[EDITORS' NOTE: THIS PAGE CONTAINS HEADNOTES. HEADNOTES ARE NOT AN OFFICIAL PRODUCT OF THE COURT, THEREFORE THEY ARE NOT DISPLAYED.] *Page 45 Condemnation proceedings were brought by the city of New York to acquire certain lands for opening and extending Forty-third avenue from Fifty-seventh street to Sixty-third street in the borough of Queens. Damage Parcel No. 12 was included within the lands condemned and an award of $1,500 was made by Special Term to the mortgagee and a nominal award of one dollar to the fee owner of the property. The Appellate Division, upon appeal, modified the Special Term order by providing "that when the City pays the award to the mortgagee Harbro Holding Co., Inc., it shall have an equitable lien therefor upon the mortgaged premises not taken, by way of subrogation to the rights of the mortgagee, to the extent of the amount of the award," and, as so modified, affirmed.

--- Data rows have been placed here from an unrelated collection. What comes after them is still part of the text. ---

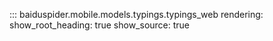 ::: baiduspider.mobile.models.typings.typings_web
    rendering:
      show_root_heading: true
      show_source: true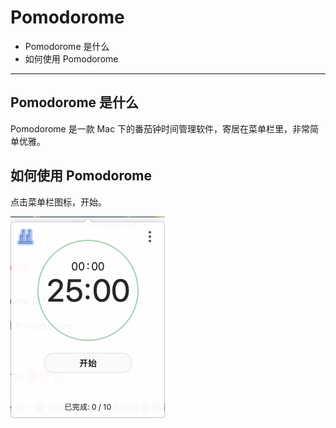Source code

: # Pomodorome

- Pomodorome 是什么
- 如何使用 Pomodorome

----

## Pomodorome 是什么

Pomodorome 是一款 Mac 下的番茄钟时间管理软件，寄居在菜单栏里，非常简单优雅。

## 如何使用 Pomodorome

点击菜单栏图标，开始。

![image-20240523192226362](./assets/image-20240523192226362.png)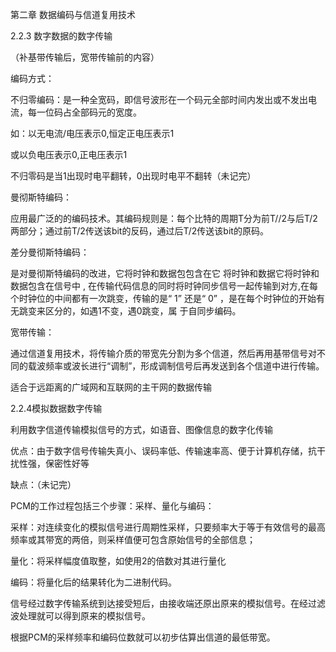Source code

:第二章 数据编码与信道复用技术

2.2.3 数字数据的数字传输

（补基带传输后，宽带传输前的内容）

编码方式：

不归零编码：是一种全宽码，即信号波形在一个码元全部时间内发出或不发出电流，每一位码占全部码元的宽度。

如：以无电流/电压表示0,恒定正电压表示1

或以负电压表示0,正电压表示1

不归零码是当1出现时电平翻转，0出现时电平不翻转（未记完）

曼彻斯特编码：

应用最广泛的的编码技术。其编码规则是：每个比特的周期T分为前T//2与后T/2两部分；通过前T/2传送该bit的反码，通过后T/2传送该bit的原码。

差分曼彻斯特编码：

是对曼彻斯特编码的改进，它将时钟和数据包包含在它 将时钟和数据它将时钟和数据包含在信号中 , 在传输代码信息的同时将时钟同步信号一起传输到对方,在每个时钟位的中间都有一次跳变，传输的是“ 1” 还是“ 0” ，是在每个时钟位的开始有无跳变来区分的，如遇1不变，遇0跳变，属 于自同步编码。





宽带传输：

通过信道复用技术，将传输介质的带宽先分割为多个信道，然后再用基带信号对不同的载波频率或波长进行“调制”，形成调制信号后再发送到各个信道中进行传输。

适合于远距离的广域网和互联网的主干网的数据传输

2.2.4模拟数据数字传输

利用数字信道传输模拟信号的方式，如语音、图像信息的数字化传输

优点：由于数字信号传输失真小、误码率低、传输速率高、便于计算机存储，抗干扰性强，保密性好等

缺点：（未记完）



PCM的工作过程包括三个步骤：采样、量化与编码：

采样：对连续变化的模拟信号进行周期性采样，只要频率大于等于有效信号的最高频率或其带宽的两倍，则采样值便可包含原始信号的全部信息；

量化：将采样幅度值取整，如使用2的倍数对其进行量化

编码：将量化后的结果转化为二进制代码。

信号经过数字传输系统到达接受短后，由接收端还原出原来的模拟信号。在经过滤波处理就可以得到原来的模拟信号。

根据PCM的采样频率和编码位数就可以初步估算出信道的最低带宽。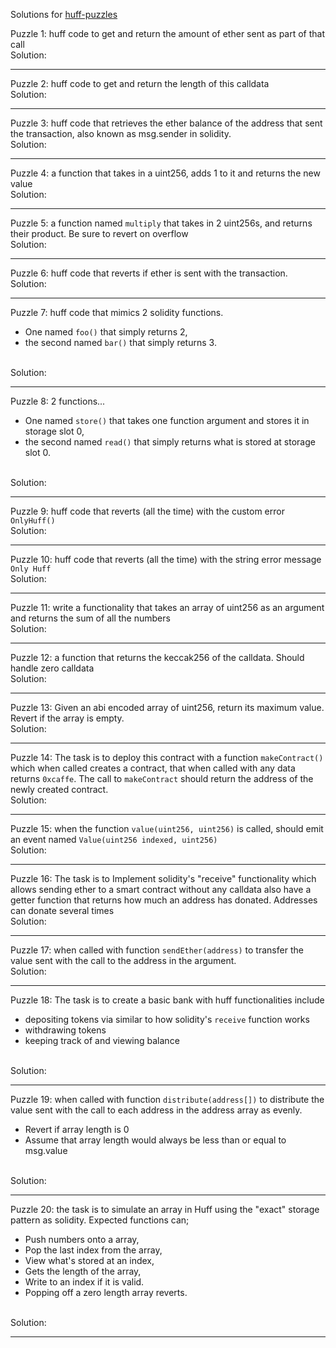 Solutions for [huff-puzzles](https://github.com/RareSkills/huff-puzzles)

Puzzle 1: huff code to get and return the amount of ether sent as part of that call
<br>
Solution:

---

Puzzle 2: huff code to get and return the length of this calldata
<br>
Solution:

---

Puzzle 3: huff code that retrieves the ether balance of the address that sent the transaction, also known as msg.sender in solidity.
<br>
Solution:

---

Puzzle 4: a function that takes in a uint256, adds 1 to it and returns the new value
<br>
Solution:

---

Puzzle 5: a function named `multiply` that takes in 2 uint256s, and returns their product. Be sure to revert on overflow
<br>
Solution:

---

Puzzle 6: huff code that reverts if ether is sent with the transaction.
<br>
Solution:

---

Puzzle 7: huff code that mimics 2 solidity functions.

- One named `foo()` that simply returns 2,
- the second named `bar()` that simply returns 3.

<br>
Solution:

---

Puzzle 8: 2 functions...

- One named `store()` that takes one function argument and stores it in storage slot 0,
- the second named `read()` that simply returns what is stored at storage slot 0.

<br>
Solution:

---

Puzzle 9: huff code that reverts (all the time) with the custom error `OnlyHuff()`
<br>
Solution:

---

Puzzle 10: huff code that reverts (all the time) with the string error message `Only Huff`
<br>
Solution:

---

Puzzle 11: write a functionality that takes an array of uint256 as an argument and returns the sum of all the numbers
<br>
Solution:

---

Puzzle 12: a function that returns the keccak256 of the calldata. Should handle zero calldata
<br>
Solution:

---

Puzzle 13: Given an abi encoded array of uint256, return its maximum value. Revert if the array is empty.
<br>
Solution:

---

Puzzle 14: The task is to deploy this contract with a function `makeContract()` which when called creates a contract, that when called with any data returns `0xcaffe`. The call to `makeContract` should return the address of the newly created contract.
<br>
Solution:

---

Puzzle 15: when the function `value(uint256, uint256)` is called, should emit an event named `Value(uint256 indexed, uint256)`
<br>
Solution:

---

Puzzle 16: The task is to Implement solidity's "receive" functionality which allows sending ether to a smart contract without any calldata also have a getter function that returns how much an address has donated. Addresses can donate several times
<br>
Solution:

---

Puzzle 17: when called with function `sendEther(address)` to transfer the value sent with the call to the address in the argument.
<br>
Solution:

---

Puzzle 18: The task is to create a basic bank with huff functionalities include

- depositing tokens via similar to how solidity's `receive` function works
- withdrawing tokens
- keeping track of and viewing balance

<br>
Solution:

---

Puzzle 19: when called with function `distribute(address[])` to distribute the value sent with the call to each address in the address array as evenly.

- Revert if array length is 0
- Assume that array length would always be less than or equal to msg.value

<br>
Solution:

---

Puzzle 20: the task is to simulate an array in Huff using the "exact" storage pattern as solidity. Expected functions can;

- Push numbers onto a array,
- Pop the last index from the array,
- View what's stored at an index,
- Gets the length of the array,
- Write to an index if it is valid.
- Popping off a zero length array reverts.

<br>
Solution:

---
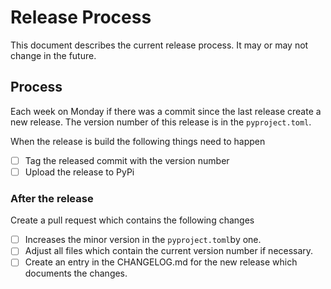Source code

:# Release Process

This document describes the current release process. It may or may not change in the future.

## Process

Each week on Monday if there was a commit since the last release create a new release. The version number of this release is in the `pyproject.toml`.

When the release is build the following things need to happen

- [ ] Tag the released commit with the version number
- [ ] Upload the release to PyPi

### After the release

Create a pull request which contains the following changes

- [ ] Increases the minor version in the `pyproject.toml`by one.
- [ ] Adjust all files which contain the current version number if necessary.
- [ ] Create an entry in the CHANGELOG.md for the new release which documents the changes.
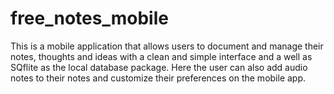 # free_notes_mobile
This is a mobile application that allows users to document and manage their notes, thoughts and ideas with a clean and simple interface and a well as SQflite as the local database package. Here the user can also add audio notes to their notes and customize their preferences on the mobile app.
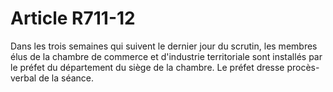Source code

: # Article R711-12

Dans les trois semaines qui suivent le dernier jour du scrutin, les membres élus de la chambre de commerce et d'industrie territoriale sont installés par le préfet du département du siège de la chambre. Le préfet dresse procès-verbal de la séance.
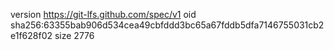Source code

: version https://git-lfs.github.com/spec/v1
oid sha256:63355bab906d534cea49cbfddd3bc65a67fddb5dfa7146755031cb2e1f628f02
size 2776
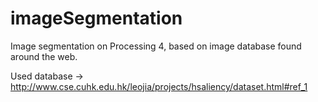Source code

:# imageSegmentation
Image segmentation on Processing 4, based on image database found around the web.

Used database -> http://www.cse.cuhk.edu.hk/leojia/projects/hsaliency/dataset.html#ref_1



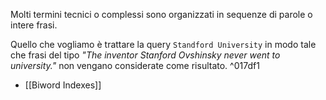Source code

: Molti termini tecnici o complessi sono organizzati in sequenze di parole o intere frasi.

Quello che vogliamo è trattare la query `Standford University` in modo tale che frasi del tipo *"The inventor Stanford Ovshinsky never went to university."* non vengano considerate come risultato. ^017df1

- [[Biword Indexes]]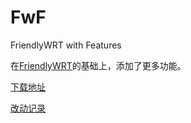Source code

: # FwF

FriendlyWRT with Features

在[FriendlyWRT](../FriendlyWRT)的基础上，添加了更多功能。

[下载地址](https://github.com/songchenwen/nanopi-r2s/releases/download/FwF-2020-05-19-ae0868c/FwF-2020-05-19-ae0868c-ROM.zip)

[改动记录](CHANGELOG.md)
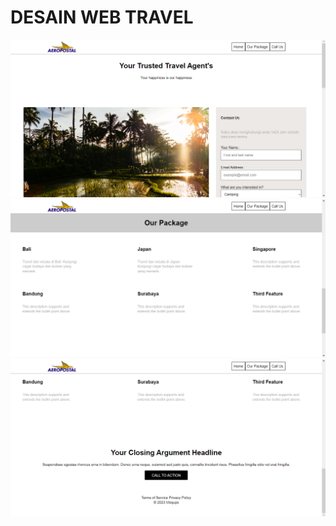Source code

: # DESAIN WEB TRAVEL

![image](/assets/Screenshot1.png "SS1")
![image](/assets/Screenshot2.png "SS2")
![image](/assets/Screenshot3.png "SS3")

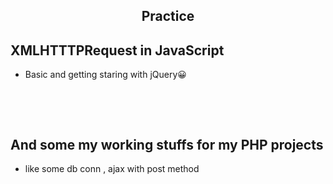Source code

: <h2 align=center> Practice </h2>

## XMLHTTTPRequest in JavaScript
- Basic and getting staring with jQuery:grinning:

&nbsp;

&nbsp;
## And some my working stuffs for my PHP projects 
- like some db conn , ajax with post method 
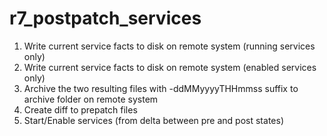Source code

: # r7_postpatch_services

1. Write current service facts to disk on remote system (running services only)
1. Write current service facts to disk on remote system (enabled services only)
1. Archive the two resulting files with -ddMMyyyyTHHmmss suffix to archive folder on remote system
1. Create diff to prepatch files
1. Start/Enable services (from delta between pre and post states)
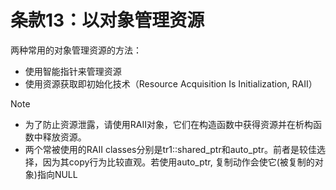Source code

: # 条款13：以对象管理资源

两种常用的对象管理资源的方法：
- 使用智能指针来管理资源
- 使用资源获取即初始化技术（Resource Acquisition Is Initialization, RAII）

> [!NOTE]
>
> - 为了防止资源泄露，请使用RAII对象，它们在构造函数中获得资源并在析构函数中释放资源。
> - 两个常被使用的RAII classes分别是tr1::shared_ptr和auto_ptr。前者是较佳选择，因为其copy行为比较直观。若使用auto_ptr, 复制动作会使它(被复制的对象)指向NULL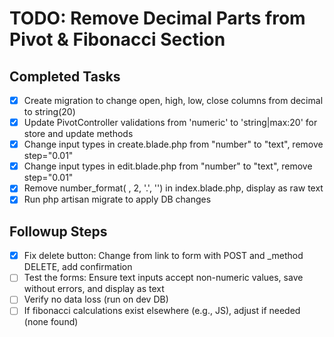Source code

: # TODO: Remove Decimal Parts from Pivot & Fibonacci Section

## Completed Tasks
- [x] Create migration to change open, high, low, close columns from decimal to string(20)
- [x] Update PivotController validations from 'numeric' to 'string|max:20' for store and update methods
- [x] Change input types in create.blade.php from "number" to "text", remove step="0.01"
- [x] Change input types in edit.blade.php from "number" to "text", remove step="0.01"
- [x] Remove number_format( , 2, '.', '') in index.blade.php, display as raw text
- [x] Run php artisan migrate to apply DB changes

## Followup Steps
- [x] Fix delete button: Change from link to form with POST and _method DELETE, add confirmation
- [ ] Test the forms: Ensure text inputs accept non-numeric values, save without errors, and display as text
- [ ] Verify no data loss (run on dev DB)
- [ ] If fibonacci calculations exist elsewhere (e.g., JS), adjust if needed (none found)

The city alone is appealing to this court.
Title to Damage Parcel No. 12 vested in the city on November 2, 1927. The award was made on December 1, 1937. Trials and appeals intervened since the commencement of the proceeding on April 14, 1927.
On February 28, 1928, the Harbro Holding Company, Inc., became the owner by assignment of a mortgage dated October 19, 1925, of the face value of $18,000 for which it paid the sum of $10,000. On February 28, 1928, the assignee released to the Woodris Realty Corporation eight lots in the tract for a consideration of one dollar, although the mortgage provided for payment of $1,000 upon release of each interior lot and of $1,500 for the release of each corner lot covered by the mortgage, aggregating a total of $9,000. The Woodris Realty Corporation had become owner of nineteen lots in the tract on December 30, 1927. On April 11, 1929, the Woodris Realty Corporation conveyed a total of thirteen lots to the Harbro Holding Company, Inc.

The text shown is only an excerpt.